Ahn Myong-Chol witnessed many horrors as a North Korean prison camp guard, but few haunt him like the image of guard dogs attacking school children and tearing them to pieces.
Ahn, who worked as a prison camp guard for eight years until he fled the country in 1994, recalls the day he saw three dogs get away from their handler and attack children coming back from the camp school. “There were three dogs and they killed five children,” the 45-year-old told AFP through a translator. “They killed three of the children right away. The two other children were barely breathing and the guards buried them alive,” he said, speaking on the sidelines of a Geneva conference for human rights activists.
The next day, instead of putting down the murderous dogs, the guards pet them and fed them special food “as some kind of award,” he added with disgust. “People in the camps are not treated as human beings… They are like flies that can be crushed,” said Ahn, his sad eyes framed by steel-rimmed glasses.

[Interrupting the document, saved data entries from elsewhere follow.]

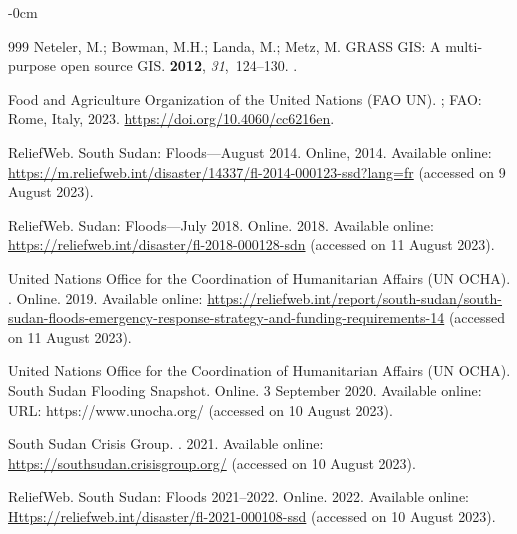 \documentclass[analytics,article,accept,pdftex,moreauthors]{Definitions/mdpi}
\begin{document}
\begin{adjustwidth}{-\extralength}{0cm}
\begin{thebibliography}{999}
Neteler, M.; Bowman, M.H.; Landa, M.; Metz, M.
\newblock GRASS GIS: A multi-purpose open source GIS.
 {\bf 2012}, {\em
  31},~124--130.
.

{Food and Agriculture Organization of the United Nations (FAO UN)}.
; FAO: Rome,
  Italy,  2023.
\newblock \url{https://doi.org/10.4060/cc6216en}.

ReliefWeb.
\newblock South Sudan: Floods---August 2014.
\newblock Online,  2014.
\newblock Available online: \url{https://m.reliefweb.int/disaster/14337/fl-2014-000123-ssd?lang=fr} (accessed on 9 August 2023).

ReliefWeb.
\newblock Sudan: Floods---July 2018.
\newblock Online.  2018.
\newblock Available online: \url{https://reliefweb.int/disaster/fl-2018-000128-sdn} (accessed on 11 August 2023).

{United Nations Office for the Coordination of Humanitarian Affairs (UN OCHA)}.
.
\newblock Online.  2019.
\newblock
  Available online: \url{https://reliefweb.int/report/south-sudan/south-sudan-floods-emergency-response-strategy-and-funding-requirements-14} (accessed on 11 August 2023).

{United Nations Office for the Coordination of Humanitarian Affairs (UN OCHA)}.
\newblock South Sudan Flooding Snapshot.
\newblock Online.  3 September 2020.
\newblock Available online: URL: https://www.unocha.org/ (accessed on 10 August 2023). %

{South Sudan Crisis Group}.
. 2021.
\newblock Available online: \url{https://southsudan.crisisgroup.org/} (accessed on 10 August 2023).

ReliefWeb.
\newblock South Sudan: Floods 2021--2022.
\newblock Online.  2022.
\newblock Available online: \url{Https://reliefweb.int/disaster/fl-2021-000108-ssd} (accessed on 10 August 2023).


\end{thebibliography}
\end{adjustwidth}
\end{document}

The former guard is one of many defectors who provided harrowing testimony to a UN-mandated enquiry that last week issued a searing, 400-page indictment of gross human rights abuses in North Korea. [Read summary of report]
After fleeing the country two decades ago, Ahn worked for years at a bank in South Korea but gradually got involved in work denouncing the expansive prison camp system in the isolated nation. Three years ago, he quit his bank job to dedicate all his time to his non-governmental organization, Free NK Gulag. “It’s my life’s mission to spread awareness about what is happening in the camps,” he said.
Ahn Myong-Chol knows all too well the brutal mentality of the camp guards. When he, as the son of a high-ranking official, was ushered onto the prestigious path of becoming a guard in 1987, he says he was heavily brainwashed to see all prisoners as “evil”. At his first posting at camp 14, north of Pyongyang, he was encouraged to practice his Tae Kwon Do skills on prisoners.
And he recalls how guards were urged to shoot any prisoner who might try to escape. “We were allowed to kill them, and if we brought back their body, they would award us by letting us go study at college,” he said. Some guards would send prisoners outside the camp and kill them as escapees to gain access to a college education, he added.
Although he witnessed numerous executions, starving children, and the effects of extreme torture, it was not until he was promoted to be a driver, transporting soldiers back and forth between camps, that he began to question the system. During his travels he sometimes struck up conversations with prisoners and was astonished to find that “more than 90 percent” of them said they had no idea why they were in the camp.
There are an estimated 80,000 to 120,000 political prisoners in North Korea, a nation of 24 million people.